ほんの少しだけ

 『2013年を表す「今年の漢字」は「輪」』清水寺で発表され、テレビニュースが伝えていました。
東京五輪の開催決定や、富士山の世界文化遺産登録、サッカーW杯への日本代表の出場決定など「日本中が輪になって歓喜にわいた年」であり、台風など相次ぐ自然災害にも支援の輪が広がったことなどが理由に挙げられたようです。
文字を書き上げた森貫主は「『輪』には、大勢の人が手を握りあい円滑に回転していくという意味がある。
皆が譲り合い支え合って、来年も震災復興など輪のつながりに努力していきたい」と話したということです。
また今年の世相を映した言葉を選ぶ「2013ユーキャン新語・流行語大賞」も発表され、年間大賞には「じぇじぇじぇ」「今でしょ!」「お・も・て・な・し」「倍返し」が選ばれたということです。
私はやはり、滝川クリステルさんの五輪招致でのスピーチが印象的でしたから、「お・も・て・な・し」が今年一番の流行語ではないかと思っています。
 ところで、「輪」にも「おもてなし」にも、共通することですが、人はほんの少し心が通い合うことで、幸せを感じることができるものです。

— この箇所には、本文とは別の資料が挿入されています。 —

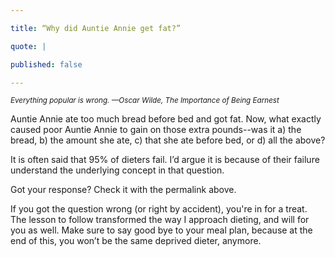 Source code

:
 ```yaml
---

title: “Why did Auntie Annie get fat?” 

quote: |

published: false

--- 
```


<small> *Everything popular is wrong. —Oscar Wilde, The Importance of Being Earnest* </small>

Auntie Annie ate too much bread before bed and got fat. Now, what exactly caused poor Auntie Annie to gain on those extra pounds--was it a) the bread, b) the amount she ate, c) that she ate before bed, or d) all the above? 

It is often said that 95% of dieters fail. I’d argue it is because of their failure understand the underlying concept in that question. 

Got your response? Check it with the permalink above. 

If you got the question wrong (or right by accident), you're in for a treat. The lesson to follow transformed the way I approach dieting, and will for you as well. Make sure to say good bye to your meal plan, because at the end of this, you won’t be the same deprived dieter, anymore.



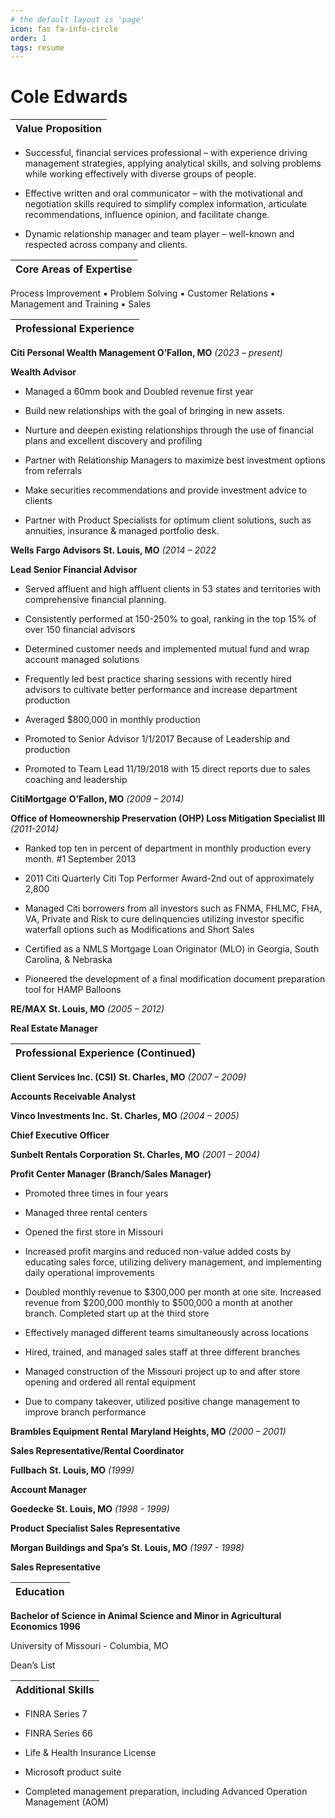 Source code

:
 ```yaml
---
# the default layout is 'page'
icon: fas fa-info-circle
order: 1
tags: resume
---
```





# **Cole Edwards**



| **Value Proposition** |
|-----------------------|

-   Successful, financial services professional – with experience
    driving management strategies, applying analytical skills, and
    solving problems while working effectively with diverse groups of
    people.

-   Effective written and oral communicator – with the motivational and
    negotiation skills required to simplify complex information,
    articulate recommendations, influence opinion, and facilitate
    change.

-   Dynamic relationship manager and team player – well-known and
    respected across company and clients.

| **Core Areas of Expertise** |
|-----------------------------|

Process Improvement ▪ Problem Solving ▪ Customer Relations ▪ Management
and Training ▪ Sales

| **Professional Experience** |
|-----------------------------|

**Citi Personal Wealth Management O’Fallon, MO** *(2023 – present)*

**Wealth Advisor**

-   Managed a 60mm book and Doubled revenue first year

-   Build new relationships with the goal of bringing in new assets.

-   Nurture and deepen existing relationships through the use of
    financial plans and excellent discovery and profiling

-   Partner with Relationship Managers to maximize best investment
    options from referrals

-   Make securities recommendations and provide investment advice to
    clients

-   Partner with Product Specialists for optimum client solutions, such
    as annuities, insurance & managed portfolio desk.

**Wells Fargo Advisors** **St. Louis, MO** *(2014 – 2022*

**Lead Senior Financial Advisor**

-   Served affluent and high affluent clients in 53 states and
    territories with comprehensive financial planning.

-   Consistently performed at 150-250% to goal, ranking in the top 15%
    of over 150 financial advisors

-   Determined customer needs and implemented mutual fund and wrap
    account managed solutions

-   Frequently led best practice sharing sessions with recently hired
    advisors to cultivate better performance and increase department
    production

-   Averaged \$800,000 in monthly production

-   Promoted to Senior Advisor 1/1/2017 Because of Leadership and
    production

-   Promoted to Team Lead 11/19/2018 with 15 direct reports due to sales
    coaching and leadership

**CitiMortgage** **O’Fallon, MO** *(2009 – 2014)*

**Office of Homeownership Preservation (OHP) Loss Mitigation Specialist
III** *(2011-2014)*

-   Ranked top ten in percent of department in monthly production every
    month. \#1 September 2013

-   2011 Citi Quarterly Citi Top Performer Award-2nd out of
    approximately 2,800

-   Managed Citi borrowers from all investors such as FNMA, FHLMC, FHA,
    VA, Private and Risk to cure delinquencies utilizing investor
    specific waterfall options such as Modifications and Short Sales

-   Certified as a NMLS Mortgage Loan Originator (MLO) in Georgia, South
    Carolina, & Nebraska

-   Pioneered the development of a final modification document
    preparation tool for HAMP Balloons

**RE/MAX** **St. Louis, MO** *(2005 – 2012)*

**Real Estate Manager**

| **Professional Experience (Continued)** |
|-----------------------------------------|

**Client Services Inc. (CSI)** **St. Charles, MO** *(2007 – 2009)*

**Accounts Receivable Analyst**

**Vinco Investments Inc.** **St. Charles, MO** *(2004 – 2005)*

**Chief Executive Officer**

**Sunbelt Rentals Corporation** **St. Charles, MO** *(2001 – 2004)*

**Profit Center Manager (Branch/Sales Manager)**

-   Promoted three times in four years

-   Managed three rental centers

-   Opened the first store in Missouri

-   Increased profit margins and reduced non-value added costs by
    educating sales force, utilizing delivery management, and
    implementing daily operational improvements

-   Doubled monthly revenue to \$300,000 per month at one site.
    Increased revenue from \$200,000 monthly to \$500,000 a month at
    another branch. Completed start up at the third store

-   Effectively managed different teams simultaneously across locations

-   Hired, trained, and managed sales staff at three different branches

-   Managed construction of the Missouri project up to and after store
    opening and ordered all rental equipment

-   Due to company takeover, utilized positive change management to
    improve branch performance

**Brambles Equipment Rental** **Maryland Heights, MO** *(2000 – 2001)*

**Sales Representative/Rental Coordinator**

**Fullbach** **St. Louis, MO** *(1999)*

**Account Manager**

**Goedecke** **St. Louis, MO** *(1998 - 1999)*

**Product Specialist Sales Representative**

**Morgan Buildings and Spa’s** **St. Louis, MO** *(1997 - 1998)*

**Sales Representative**

| **Education** |
|---------------|

**Bachelor of Science in Animal Science and Minor in Agricultural
Economics 1996**

University of Missouri - Columbia, MO

Dean’s List

| **Additional Skills** |
|-----------------------|

-   FINRA Series 7

-   FINRA Series 66

-   Life & Health Insurance License

-   Microsoft product suite

-   Completed management preparation, including Advanced Operation
    Management (AOM)
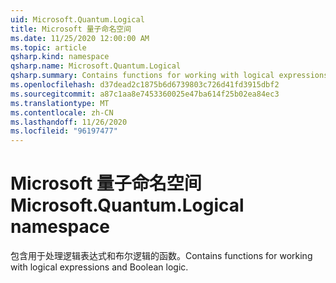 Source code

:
 ```yaml
---
uid: Microsoft.Quantum.Logical
title: Microsoft 量子命名空间
ms.date: 11/25/2020 12:00:00 AM
ms.topic: article
qsharp.kind: namespace
qsharp.name: Microsoft.Quantum.Logical
qsharp.summary: Contains functions for working with logical expressions and Boolean logic.
ms.openlocfilehash: d37dead2c1875b6d6739803c726d41fd3915dbf2
ms.sourcegitcommit: a87c1aa8e7453360025e47ba614f25b02ea84ec3
ms.translationtype: MT
ms.contentlocale: zh-CN
ms.lasthandoff: 11/26/2020
ms.locfileid: "96197477"
---
```

# <a name="microsoftquantumlogical-namespace"></a><span data-ttu-id="77e69-102">Microsoft 量子命名空间</span><span class="sxs-lookup"><span data-stu-id="77e69-102">Microsoft.Quantum.Logical namespace</span></span>

<span data-ttu-id="77e69-103">包含用于处理逻辑表达式和布尔逻辑的函数。</span><span class="sxs-lookup"><span data-stu-id="77e69-103">Contains functions for working with logical expressions and Boolean logic.</span></span>

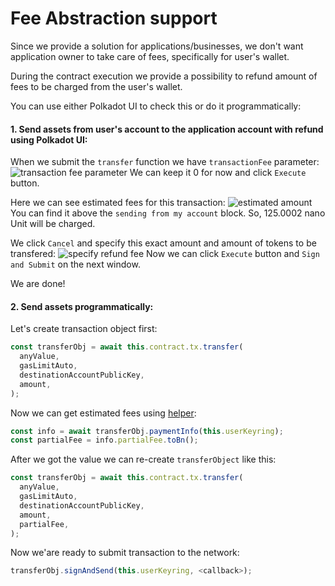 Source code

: # Fee Abstraction support
Since we provide a solution for applications/businesses, we don't want application owner to take care of fees, specifically for user's wallet. 

During the contract execution we provide a possibility to refund amount of fees to be charged from the user's wallet.

You can use either Polkadot UI to check this or do it programmatically:
#### 1. Send assets from user's account to the application account with refund using Polkadot UI:
When we submit the `transfer` function we have `transactionFee` parameter:
![transaction fee parameter](https://staticassetsshare.s3-us-west-2.amazonaws.com/Screenshot+from+2021-01-12+14-05-47.png)
We can keep it 0 for now and click `Execute` button.

Here we can see estimated fees for this transaction:
![estimated amount](https://staticassetsshare.s3-us-west-2.amazonaws.com/Screenshot+from+2021-01-12+14-06-03.png)
You can find it above the `sending from my account` block. So, 125.0002 nano Unit will be charged.

We click `Cancel` and specify this exact amount and amount of tokens to be transfered:
![specify refund fee](https://staticassetsshare.s3-us-west-2.amazonaws.com/Screenshot+from+2021-01-12+14-06-22.png)
Now we can click `Execute` button and `Sign and Submit` on the next window.

We are done!

#### 2. Send assets programmatically:

Let's create transaction object first:
```javascript
const transferObj = await this.contract.tx.transfer(
  anyValue,
  gasLimitAuto,
  destinationAccountPublicKey,
  amount,
);
```
Now we can get estimated fees using [helper](https://polkadot.js.org/docs/api/cookbook/tx/#how-do-i-estimate-the-transaction-fees):
```javascript
const info = await transferObj.paymentInfo(this.userKeyring);
const partialFee = info.partialFee.toBn();
```
After we got the value we can re-create `transferObject` like this:
```javascript
const transferObj = await this.contract.tx.transfer(
  anyValue,
  gasLimitAuto,
  destinationAccountPublicKey,
  amount,
  partialFee,
);
```

Now we'are ready to submit transaction to the network:
```javascript
transferObj.signAndSend(this.userKeyring, <callback>);
```
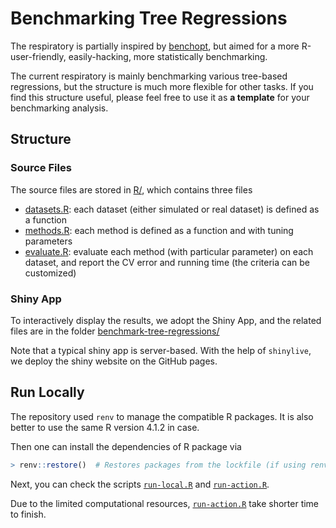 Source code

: # Benchmarking Tree Regressions

The respiratory is partially inspired by [benchopt](https://github.com/benchopt/benchopt), but aimed for a more R-user-friendly, easily-hacking, more statistically benchmarking. 

The current respiratory is mainly benchmarking various tree-based regressions, but the structure is much more flexible for other tasks. If you find this structure useful, please feel free to use it as **a template** for your benchmarking analysis.

## Structure

### Source Files

The source files are stored in [R/](R/), which contains three files

- [datasets.R](R/datasets.R): each dataset (either simulated or real dataset) is defined as a function
- [methods.R](R/methods.R): each method is defined as a function and with tuning parameters
- [evaluate.R](R/evaluate.R): evaluate each method (with particular parameter) on each dataset, and report the CV error and running time (the criteria can be customized)

### Shiny App

To interactively display the results, we adopt the Shiny App, and the related files are in the folder [benchmark-tree-regressions/](benchmark-tree-regressions/)

Note that a typical shiny app is server-based. With the help of `shinylive`, we deploy the shiny website on the GitHub pages.

## Run Locally

The repository used `renv` to manage the compatible R packages. It is also better to use the same R version 4.1.2 in case.

Then one can install the dependencies of R package via

```r
> renv::restore()  # Restores packages from the lockfile (if using renv)
```

Next, you can check the scripts [`run-local.R`](run-local.R) and [`run-action.R`](run-action.R).

Due to the limited computational resources, [`run-action.R`](run-action.R) take shorter time to finish.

これは家族、友人に限らず、誰とでも、ほんの少しだけ分かり合えたと思うことで、心が穏やかになるのです。
ここでのポイントは、「ほんの少しだけ」というところにあります。
人は時に多くのこと、たくさんのものを求めて落胆し、憤り、怒りを覚え、悲しむのです。
そして、それをいつまでも持ち続けてしまうのです。
さらに、それ以上の幸せがやって来なければ、絶対に幸せでは無いとまで思ってしまうこともあるでしょう。
しかし、大きな幸せを掴むのには、とても時間がかかるものですし、努力も必要です。
そして、それを成し遂げるまでには、いろいろな不幸があるでしょう。
そのように考えると、なかなか幸せにはなれないことになってしまいます。
だからこの少しだけということを思い出し、少しだけの幸せをできるだけ多く集める、感じられる生活をするということなのです。
現在の生活を今一度、見直してみるのも良いでしょう。
身の回りに多すぎるものや事柄は無いか、もっともっとと思って満足できていないものはないか、他の人にとても大きな期待をかけてはいないか、いつも不満げな物言いや態度はとっていないかなど、細かく見てみることです。
何か見つけられたなら、それを「ほんの少し」に変えてみることです。
全てをやめなければいけないということではないので、誰にでもできることだと思うのです。